The Delaware Law provides that shareholders who neither voted in favor of
a merger or consolidation nor consented thereto in writing shall be entitled to
an appraisal by the Court of Chancery of the fair value of the stockholder's
shares. Appraisal rights are available for the shares of any class or shares
of stock of a constituent corporation in a merger or consolidation. In
addition, any corporation may provide in its certificate of incorporation that
appraisal rights under this section shall be available for the shares of any
class or series of its stock as a result of an amendment to its certificate
of incorporation, any merger or consolidation in which the corporation is a
constituent corporation or the sale of all or substantially all of the assets
of the corporation.
The Nevada Statute provides that a stockholder is entitled to dissent from
and obtain payment of the fair market value of his shares in the event of the
following corporate action: (a) consummation of a plan of merger to which the
domestic corporation is a party (i) if approval by the stockholders is
required for the merger and he is entitled to vote on the merger, or (ii) in
certain circumstances, if the domestic corporation is a subsidiary and is
merged with its parent; (b) consummation of a plan of exchange to which the
domestic corporation is a party as the corporation whose subject owner's
interests will be acquired, if he is entitled to vote on the plan; (c) any
corporate action taken pursuant to a vote of the stockholders to the extent
that the articles of incorporation, bylaws or a resolution of the board of
directors provides that voting or nonvoting stockholders are entitled to
dissent and obtain payment for their shares.
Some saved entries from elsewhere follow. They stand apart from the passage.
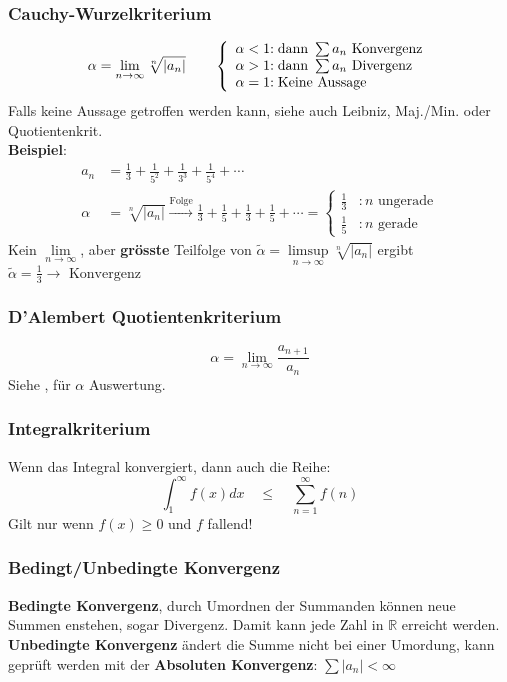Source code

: \subsubsection{Cauchy-Wurzelkriterium}\label{W-Kriterium}
\[\alpha = \lim\limits_{n \rightarrow \infty}{\sqrt[n]{\left|a_n\right|}}\qquad
\left\lbrace
\begin{array}{r@{}l}
	\alpha < 1 &: \text{dann } \sum a_n \text{ Konvergenz} \\
	\alpha > 1 &: \text{dann } \sum a_n \text{ Divergenz} \\
	\alpha = 1 &: \text{Keine Aussage} \\
\end{array}\right. \]
Falls keine Aussage getroffen werden kann, siehe auch Leibniz, Maj./Min. oder Quotientenkrit.
\\
\noindent\textbf{Beispiel}:
\begin{align*}
	a_n &= \frac{1}{3} + \frac{1}{5^2} + \frac{1}{3^3} + \frac{1}{5^4} + \cdots \\
	\alpha &= \sqrt[n]{\left|a_n\right|} \xrightarrow{\text{Folge}} \frac{1}{3} + \frac{1}{5} + \frac{1}{3} + \frac{1}{5} + \cdots = \begin{cases}
		\tfrac{1}{3} &: n \text{ ungerade} \\
		\tfrac{1}{5} &: n \text{ gerade}
	\end{cases}  
\end{align*}
Kein $\lim\limits_{n\rightarrow\infty}$, aber \textbf{grösste} Teilfolge von $\tilde{\alpha} = \limsup\limits_{n\rightarrow\infty}\sqrt[n]{\left|a_n\right|}$ ergibt $\tilde{\alpha} = \tfrac{1}{3} \rightarrow \text{ Konvergenz}$

\subsubsection{D'Alembert Quotientenkriterium}
\[\alpha = \lim\limits_{n \rightarrow \infty}{\frac{a_{n+1}}{a_n}}\]
Siehe , für $\alpha$ Auswertung.

\subsubsection{Integralkriterium}
Wenn das Integral konvergiert, dann auch die Reihe:
\[\int_{1}^{\infty}f(x)dx \quad\leq\quad \sum_{n=1}^{\infty}f(n)\]
Gilt nur wenn $f(x) \geq 0$ und $f$ fallend!

\subsubsection{Bedingt/Unbedingte Konvergenz}
\textbf{Bedingte Konvergenz}, durch Umordnen der Summanden können neue Summen enstehen, sogar Divergenz. Damit kann jede Zahl in $\mathbb{R}$ erreicht werden.\\
\textbf{Unbedingte Konvergenz} ändert die Summe nicht bei einer Umordung, kann geprüft werden mit der \textbf{Absoluten Konvergenz}:
$\sum\left|a_n\right| < \infty$

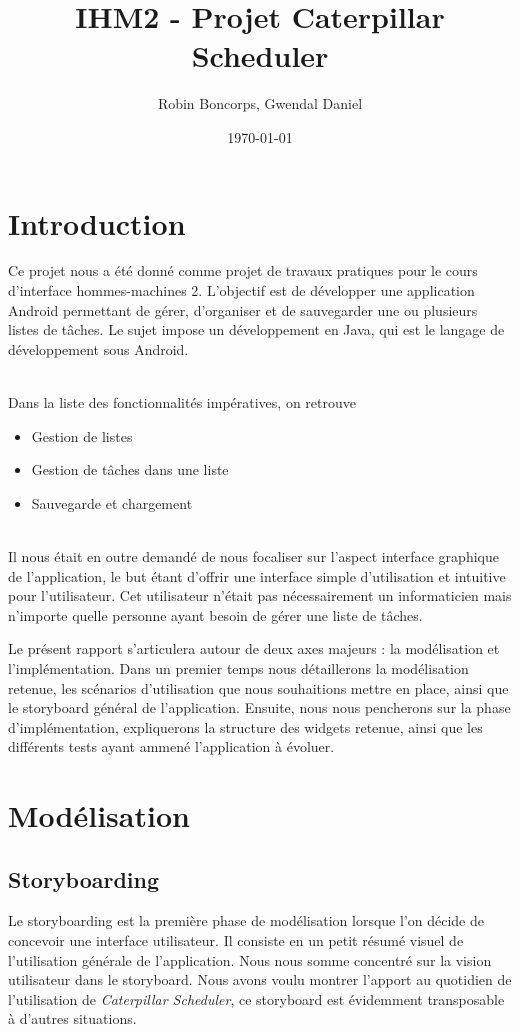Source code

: \documentclass[a4paper, 11pt, french]{report}
\title{IHM2 - Projet Caterpillar Scheduler}
\author{Robin Boncorps, Gwendal Daniel}
\date{\today}
\begin{document}
\maketitle

\renewcommand{\contentsname}{Sommaire} %
\tableofcontents

\chapter{Introduction} %
Ce projet nous a été donné comme projet de travaux pratiques pour le cours d'interface hommes-machines 2. L'objectif est de développer une application Android permettant de gérer, d'organiser et de sauvegarder une ou plusieurs listes de tâches. Le sujet impose un développement en Java, qui est le langage de développement sous Android.
\newline

~\\
Dans la liste des fonctionnalités impératives, on retrouve
\begin{itemize}
\item Gestion de listes
\item Gestion de tâches dans une liste
\item Sauvegarde et chargement
\end{itemize}
~\\

Il nous était en outre demandé de nous focaliser sur l'aspect interface graphique de l'application, le but étant d'offrir une interface simple d'utilisation et intuitive pour l'utilisateur. Cet utilisateur n'était pas nécessairement un informaticien mais n'importe quelle personne ayant besoin de gérer une liste de tâches.
\newline

Le présent rapport s'articulera autour de deux axes majeurs : la modélisation et l'implémentation. Dans un premier temps nous détaillerons la modélisation retenue, les scénarios d'utilisation que nous souhaitions mettre en place, ainsi que le storyboard général de l'application. Ensuite, nous nous pencherons sur la phase d'implémentation, expliquerons la structure des widgets retenue, ainsi que les différents tests ayant ammené l'application à évoluer.

\chapter{Modélisation}
		\section{Storyboarding} %
Le storyboarding est la première phase de modélisation lorsque l'on décide de concevoir une interface utilisateur. Il consiste en un petit résumé visuel de l'utilisation générale de l'application. Nous nous somme concentré sur la vision utilisateur dans le storyboard. Nous avons voulu montrer l'apport au quotidien de l'utilisation de \emph{Caterpillar Scheduler}, ce storyboard est évidemment transposable à d'autres situations.
\end{document}
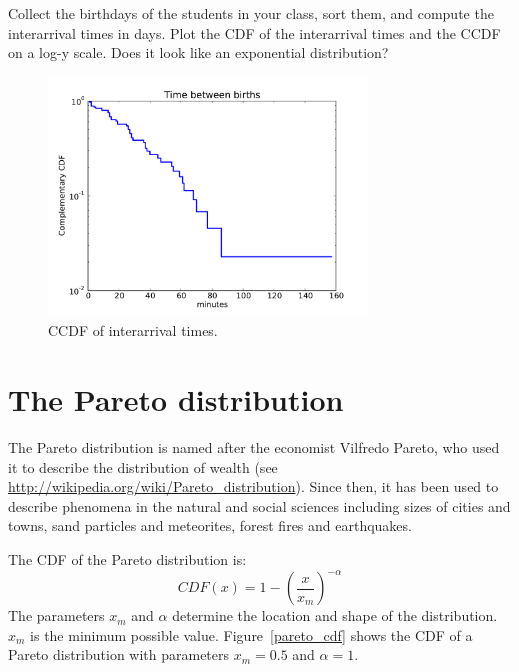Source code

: \documentclass[12pt]{book}
\begin{document}
\begin{exercise}
Collect the birthdays of the students in your class, sort them, and
compute the interarrival times in days.  Plot the CDF of the interarrival
times and the CCDF on a log-y scale.  Does it look like
an exponential distribution?

\end{exercise}


\begin{figure}
\centerline{\includegraphics[height=2.5in]{figs/interarrivals_logy.pdf}}
\caption{CCDF of interarrival times.}
\label{interarrival_ccdf}
\end{figure}


\section{The Pareto distribution}

The Pareto distribution is named after the economist Vilfredo Pareto,
who used it to describe the distribution of wealth (see
\url{http://wikipedia.org/wiki/Pareto_distribution}).  Since then, it has
been used to describe phenomena in the natural and social
sciences including sizes of cities and towns, sand particles and
meteorites, forest fires and earthquakes.

The CDF of the Pareto distribution is:
%
\[ CDF(x) = 1 - \left( \frac{x}{x_m} \right) ^{-\alpha} \]
%
The parameters $x_{m}$ and $\alpha$ determine the location and shape of
the distribution. $x_{m}$ is the minimum possible value.
Figure~\ref{pareto_cdf} shows the CDF of a Pareto distribution with
parameters $x_{m} = 0.5$ and $\alpha = 1$.
\end{document}
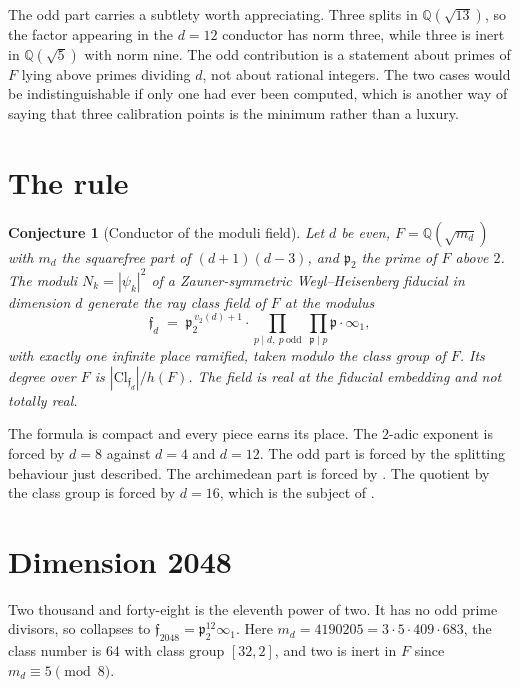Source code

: \documentclass[12pt,a4paper]{article}
\newtheorem{conjecture}[theorem]{Conjecture}
\newcommand{\Fd}{F}
\newcommand{\md}{m_d}
\newcommand{\pt}{\mathfrak{p}_2}
\newcommand{\Cl}{\mathrm{Cl}}
\begin{document}
The odd part carries a subtlety worth appreciating. Three splits in
$\mathbb{Q}(\sqrt{13})$, so the factor appearing in the $d=12$ conductor has
norm three, while three is inert in $\mathbb{Q}(\sqrt5)$ with norm nine. The odd
contribution is a statement about primes of $\Fd$ lying above primes dividing
$d$, not about rational integers. The two cases would be indistinguishable if
only one had ever been computed, which is another way of saying that three
calibration points is the minimum rather than a luxury.

\section{The rule}
\label{sec:rule}

\begin{conjecture}[Conductor of the moduli field]
\label{conj:rule}
Let $d$ be even, $\Fd = \mathbb{Q}(\sqrt{\md})$ with $\md$ the squarefree part
of $(d+1)(d-3)$, and $\pt$ the prime of $\Fd$ above $2$. The moduli
$N_k = |\psi_k|^2$ of a Zauner-symmetric Weyl--Heisenberg fiducial in dimension
$d$ generate the ray class field of $\Fd$ at the modulus
\[
\mathfrak{f}_d \;=\; \pt^{\,v_2(d)+1}\cdot \prod_{p\mid d,\ p\ \mathrm{odd}}\
\prod_{\mathfrak{p}\mid p}\mathfrak{p}\cdot\infty_1,
\]
with exactly one infinite place ramified, taken modulo the class group of $\Fd$.
Its degree over $\Fd$ is $|\Cl_{\mathfrak{f}_d}|/h(\Fd)$. The field is real at
the fiducial embedding and not totally real.
\end{conjecture}

The formula is compact and every piece earns its place. The $2$-adic exponent is
forced by $d=8$ against $d=4$ and $d=12$. The odd part is forced by the splitting
behaviour just described. The archimedean part is forced by
. The quotient by the class group is forced by $d=16$, which is
the subject of \Cref{sec:classgroup}.

\section{Dimension 2048}
\label{sec:d2048}

Two thousand and forty-eight is the eleventh power of two. It has no odd prime
divisors, so \Cref{conj:rule} collapses to $\mathfrak{f}_{2048} = \pt^{12}\infty_1$.
Here $\md = 4190205 = 3\cdot 5\cdot 409\cdot 683$, the class number is $64$ with
class group $[32,2]$, and two is inert in $\Fd$ since $\md \equiv 5 \pmod 8$.
\end{document}
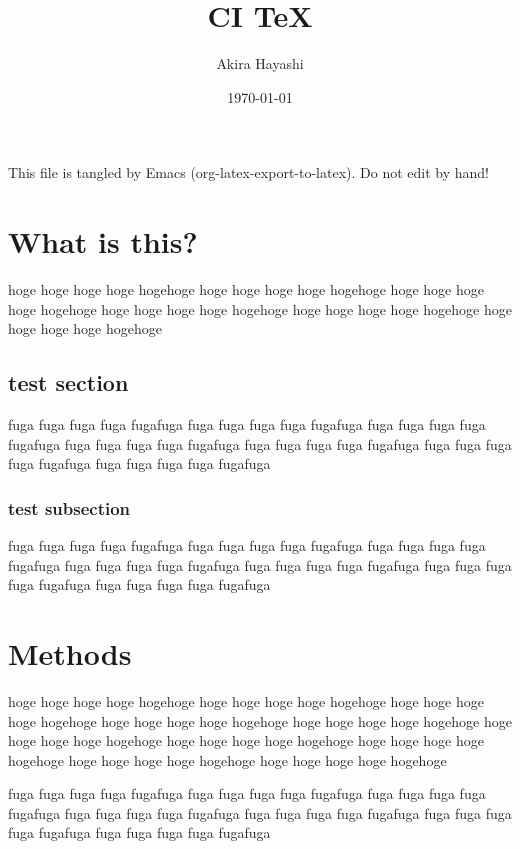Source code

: \documentclass[11pt]{article}
\author{Akira Hayashi}
\date{\today}
\title{CI \TeX}
\begin{document}
\maketitle
\tableofcontents

This file is tangled by Emacs (org-latex-export-to-latex).
Do not edit by hand!
\section{What is this?}
\label{sec:org39af5bd}
hoge hoge hoge hoge hogehoge
hoge hoge hoge hoge hogehoge
hoge hoge hoge hoge hogehoge
hoge hoge hoge hoge hogehoge
hoge hoge hoge hoge hogehoge
hoge hoge hoge hoge hogehoge
\subsection{test section}
\label{sec:org3e47c6e}

fuga fuga fuga fuga fugafuga
fuga fuga fuga fuga fugafuga
fuga fuga fuga fuga fugafuga
fuga fuga fuga fuga fugafuga
fuga fuga fuga fuga fugafuga
fuga fuga fuga fuga fugafuga
fuga fuga fuga fuga fugafuga

\subsubsection{test subsection}
\label{sec:org9353144}

fuga fuga fuga fuga fugafuga
fuga fuga fuga fuga fugafuga
fuga fuga fuga fuga fugafuga
fuga fuga fuga fuga fugafuga
fuga fuga fuga fuga fugafuga
fuga fuga fuga fuga fugafuga
fuga fuga fuga fuga fugafuga

\section{Methods}
\label{sec:orga619c00}
hoge hoge hoge hoge hogehoge
hoge hoge hoge hoge hogehoge
hoge hoge hoge hoge hogehoge
hoge hoge hoge hoge hogehoge
hoge hoge hoge hoge hogehoge
hoge hoge hoge hoge hogehoge
hoge hoge hoge hoge hogehoge
hoge hoge hoge hoge hogehoge
hoge hoge hoge hoge hogehoge
hoge hoge hoge hoge hogehoge


fuga fuga fuga fuga fugafuga
fuga fuga fuga fuga fugafuga
fuga fuga fuga fuga fugafuga
fuga fuga fuga fuga fugafuga
fuga fuga fuga fuga fugafuga
fuga fuga fuga fuga fugafuga
fuga fuga fuga fuga fugafuga
\end{document}
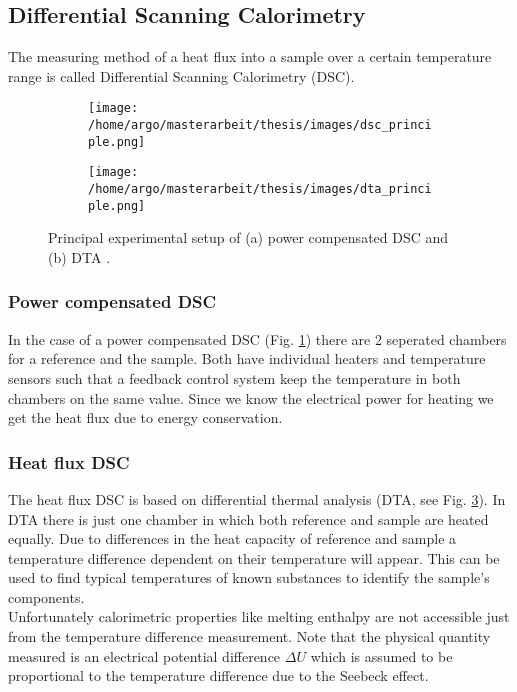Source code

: \documentclass{scrartcl}[12pt, halfparskip]
\numberwithin{equation}{section}
\numberwithin{figure}{section}
\numberwithin{table}{section}
\begin{document}
\subsection{Differential Scanning Calorimetry}
\label{sec:physics_DSC}
The measuring method of a heat flux into a sample over a certain temperature range is called Differential Scanning Calorimetry (DSC). 

\begin{figure}[H]
	\centering
	\begin{subfigure}{0.49\textwidth}
		\texttt{[image: /home/argo/masterarbeit/thesis/images/dsc\_principle.png]}
		\caption{}
		\label{fig:DSC_power_compensated_principle}
	\end{subfigure}
	\begin{subfigure}{0.49\textwidth}
		\texttt{[image: /home/argo/masterarbeit/thesis/images/dta\_principle.png]}
		\caption{}
		\label{fig:DTA_principle}
	\end{subfigure}
	\caption{Principal experimental setup of (a) power compensated DSC and \\ (b) DTA \cite{DSC_buch}.}
\end{figure}


\subsubsection{Power compensated DSC}
In the case of a power compensated DSC (Fig. \ref{fig:DSC_power_compensated_principle}) there are 2 seperated chambers for a reference and the sample. Both have individual heaters and temperature sensors such that a feedback control system keep the temperature in both chambers on the same value. Since we know the electrical power for heating we get the heat flux due to energy conservation. \\



\subsubsection{Heat flux DSC}
The heat flux DSC is based on differential thermal analysis (DTA, see Fig. \ref{fig:DTA_principle}). 
In DTA there is just one chamber in which both reference and sample are heated equally. 
Due to differences in the heat capacity of reference and sample a temperature difference dependent on their temperature will appear.
This can be used to find typical temperatures of known substances to identify the sample's components. \\
Unfortunately calorimetric properties like melting enthalpy are not accessible just from the temperature difference measurement. 
Note that the physical quantity measured is an electrical potential difference $\Delta U$ which is assumed to be proportional to the temperature difference due to the Seebeck effect. \\
\end{document}
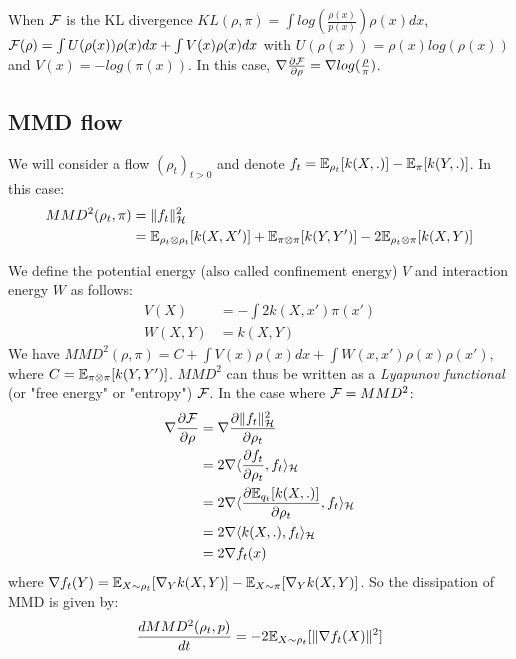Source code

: \begin{remark} When ${{\mathcal F}}$ is the KL divergence $KL(\rho,\pi)=\int log(\frac{\rho(x)}{p(x)})\rho(x)dx$, ${{\mathcal F}}(\rho)=\int U(\rho(x))\rho(x)dx + \int V(x) \rho(x)dx$ with $U(\rho(x))=\rho(x)log(\rho(x))$ and $V(x)=-log(\pi(x))$. In this case, $\nabla \frac{\partial {{\mathcal F}}}{\partial \rho}= \nabla log(\frac{\rho}{\pi})$.
\end{remark}

\subsection{MMD flow}

We will consider a flow $(\rho_t)_{t>0}$ and denote $f_t= {{\mathbb E}}_{\rho_t}[k(X,.)]- {{\mathbb E}}_{\pi}[k(Y,.)]$. In this case:
\begin{align}
MMD^2(\rho_t,\pi)&=\|f_t\|^2_{{{\mathcal H}}}\\
&= {{\mathbb E}}_{\rho_t \otimes \rho_t}[k(X,X')]+{{\mathbb E}}_{\pi \otimes \pi}[k(Y,Y')] - 2{{\mathbb E}}_{\rho_t \otimes \pi}[k(X,Y)]
\end{align} 

We define the potential energy (also called confinement energy) $V$ and interaction energy $W$ as follows:
\begin{align}
V(X)&=-\int 2 k(X,x')\pi(x')\\
W(X,Y)&=k(X,Y)
\end{align}
We have $MMD^2(\rho,\pi)=C+ \int V(x) \rho(x)dx + \int W(x,x')\rho(x)\rho(x')$, where $C={{\mathbb E}}_{\pi\otimes \pi}[k(Y,Y')]$. $MMD^2$ can thus be written as a \textit{Lyapunov functional} (or "free energy" or "entropy") ${{\mathcal F}}$.
In the case where ${{\mathcal F}}=MMD^2$:
\begin{align}
\nabla \frac{\partial {{\mathcal F}}}{\partial \rho}&= \nabla \frac{\partial \|f_t\|^2_{{{\mathcal H}}}}{\partial \rho_t}\\
&=2 \nabla \langle \frac{\partial f_t}{\partial \rho_t}, f_t \rangle_{{{\mathcal H}}}\\
&=2 \nabla \langle \frac{\partial {{\mathbb E}}_{q_t}[k(X,.)]}{\partial \rho_t}, f_t \rangle_{{{\mathcal H}}}\\
&=2 \nabla \langle k(X,.), f_t \rangle_{{{\mathcal H}}}\\
&= 2 \nabla f_t(x)
\end{align}
where $\nabla f_t(Y)= {{\mathbb E}}_{X \sim \rho_t}[\nabla_{Y}k(X,Y)] -  {{\mathbb E}}_{X \sim \pi}[\nabla_{Y}k(X,Y)]$. So the dissipation of MMD is given by:  
\begin{equation}
\frac{d MMD^2(\rho_t, p)}{dt}=-2 {{\mathbb E}}_{X \sim \rho_t}[\|\nabla f_t(X)\|^2]
\end{equation}

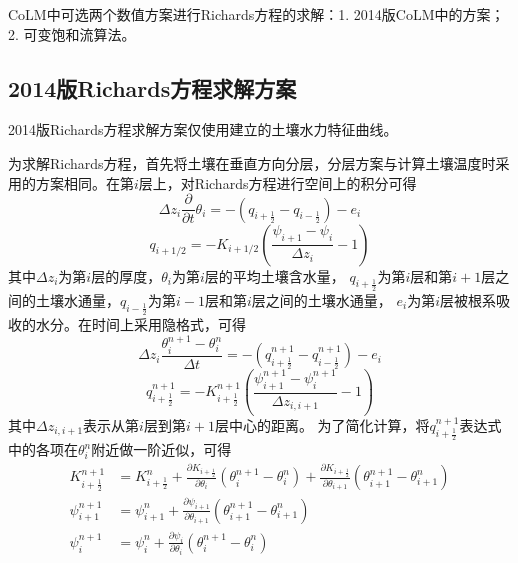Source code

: CoLM中可选两个数值方案进行Richards方程的求解：1. 2014版CoLM中的方案；2. 可变饱和流算法。

\subsection{2014版Richards方程求解方案}

2014版Richards方程求解方案仅使用\citet{campbell1974}建立的土壤水力特征曲线。

为求解Richards方程，首先将土壤在垂直方向分层，分层方案与计算土壤温度时采用的方案相同。在第$i$层上，对Richards方程进行空间上的积分可得
\begin{equation}
\Delta z_{i} \frac{\partial}{\partial t} \theta_{i}=-\left(q_{i+\frac{1}{2}}-q_{i-\frac{1}{2}}\right)-e_{i}
\end{equation}
\begin{equation}
q_{i+1 / 2}=-K_{i+1 / 2}\left(\frac{\psi_{i+1}-\psi_{i}}{\Delta z_{i}}-1\right)
\end{equation}
其中$\Delta {z_i}$为第$i$层的厚度，$\theta_i$为第$i$层的平均土壤含水量，
$q_{i+\frac{1}{2}}$为第$i$层和第$i+1$层之间的土壤水通量，$q_{i-\frac{1}{2}}$为第$i-1$层和第$i$层之间的土壤水通量，
$e_i$为第$i$层被根系吸收的水分。在时间上采用隐格式，可得
\begin{equation}
\Delta z_{i} \frac{\theta_{i}^{n+1}-\theta_{i}^{n}}{\Delta t}=-\left(q_{i+\frac{1}{2}}^{n+1}-q_{i-\frac{1}{2}}^{n+1}\right)-e_{i}
\end{equation}
\begin{equation}
q_{i+\frac{1}{2}}^{n+1}=-K_{i+\frac{1}{2}}^{n+1}\left(\frac{\psi_{i+1}^{n+1}-\psi_{i}^{n+1}}{\Delta z_{i, i+1}}-1\right)
\end{equation}
其中$\Delta z_{i,i+1}$表示从第$i$层到第$i+1$层中心的距离。
为了简化计算，将$q_{i+\frac{1}{2}}^{n+1}$表达式中的各项在$\theta_i^n$附近做一阶近似，可得
\begin{equation}
\begin{aligned}
K_{i+\frac{1}{2}}^{n+1} &= K_{i+\frac{1}{2}}^{n}+\frac{\partial K_{i+\frac{1}{2}}}
    {\partial \theta_{i}}\left(\theta_{i}^{n+1}-\theta_{i}^{n}\right)+\frac{\partial K_{i+\frac{1}{2}}}
    {\partial \theta_{i+1}}\left(\theta_{i+1}^{n+1}-\theta_{i+1}^{n}\right) \\ 
\psi_{i+1}^{n+1} &= \psi_{i+1}^{n}+\frac{\partial \psi_{i+1}}{\partial \theta_{i+1}}\left(\theta_{i+1}^{n+1}-\theta_{i+1}^{n}\right) \\
\psi_{i}^{n+1} &= \psi_{i}^{n}+\frac{\partial \psi_{i}}{\partial \theta_{i}}\left(\theta_{i}^{n+1}-\theta_{i}^{n}\right)
\end{aligned}
\end{equation}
13. Tender Offers and Takeover Bids
The Delaware Law does not regulate the making of tender offers or takeover
bids. The Nevada Statute contains provisions that apply (unless the articles
of incorporation or bylaws in effect on the 10th day following the
acquisition of a controlling interest provide otherwise) to any acquisition
of a controlling interest in an issuing corporation. The articles of
incorporation or bylaws may impose stricter requirements on the acquisitions of
a controlling interest in the corporation. The Nevada Statute does not
restrict the directors of an issuing corporation from taking action to protect
the interests of the corporation and its stockholders, including, but not
limited to, adopting or executing plans, arrangements or instruments that deny
rights, privileges, power or authority to a holder of a specified number or
percentage of shares or voting power.
An "issuing corporation" is defined as a Corporation which is organized in
Nevada and has 200 or more stockholders, at least 100 of whom are stockholders
of record and residents of Nevada, and does business in Nevada. Based on
current operations, these provisions under the Nevada Statute would not apply
to RC-Nevada.
Rights of Dissenting Shareholders
Shareholders of the Company will have the right to dissent from the action
of other shareholders in approving the Reincorporation Merger. If the
Reincorporation Merger is consummated, all Rich Coast shareholders who properly
exercise their dissenters' rights would be entitled to rights of appraisal
under the Delaware Law. A copy of the applicable provisions of the Delaware
Law, Section 262, specifying the procedures to be followed by a dissenting
shareholder is reprinted in its entirety as Exhibit A.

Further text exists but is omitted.